**Work task**
Go through the material and copy each line in which the word "none" shows up.

**Dataset records**
# # # #

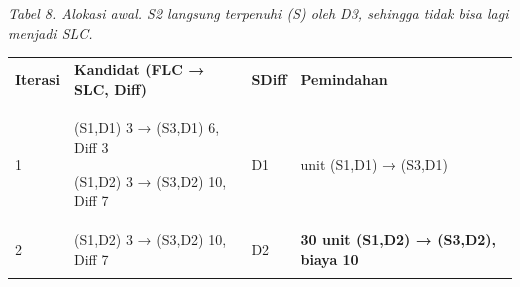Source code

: \documentclass[10pt,a4paper]{article}
\newcounter{none}
\begin{document}
\emph{Tabel 8. Alokasi awal. S2 langsung terpenuhi (S) oleh D3, sehingga
tidak bisa lagi menjadi SLC.}

{\def\LTcaptype{none} %
\begin{longtable}[]{@{}
  >{\raggedright\arraybackslash}p{}
  >{\raggedright\arraybackslash}p{}
  >{\raggedright\arraybackslash}p{}
  >{\raggedright\arraybackslash}p{}@{}}
\toprule\noalign{}
\begin{minipage}[b]{\linewidth}\raggedright
\textbf{Iterasi}
\end{minipage} & \begin{minipage}[b]{\linewidth}\centering
\textbf{Kandidat (FLC → SLC, Diff)}
\end{minipage} & \begin{minipage}[b]{\linewidth}\centering
\textbf{SDiff}
\end{minipage} & \begin{minipage}[b]{\linewidth}\centering
\textbf{Pemindahan}
\end{minipage} \\
\begin{minipage}[b]{\linewidth}\raggedright
1
\end{minipage} & \begin{minipage}[b]{\linewidth}\centering
(S1,D1) 3 → (S3,D1) 6, Diff 3

(S1,D2) 3 → (S3,D2) 10, Diff 7
\end{minipage} & \begin{minipage}[b]{\linewidth}\centering
D1
\end{minipage} & \begin{minipage}[b]{\linewidth}\centering
70 unit (S1,D1) → (S3,D1)
\end{minipage} \\
\begin{minipage}[b]{\linewidth}\raggedright
2
\end{minipage} & \begin{minipage}[b]{\linewidth}\centering
(S1,D2) 3 → (S3,D2) 10, Diff 7
\end{minipage} & \begin{minipage}[b]{\linewidth}\centering
D2
\end{minipage} & \begin{minipage}[b]{\linewidth}\centering
\textbf{30 unit (S1,D2) → (S3,D2), biaya 10}
\end{minipage} \\
\midrule\noalign{}
\endhead
\bottomrule\noalign{}
\endlastfoot
\end{longtable}
}
\end{document}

# # # #

**Finished task**
\newcounter{none}
{\def\LTcaptype{none} %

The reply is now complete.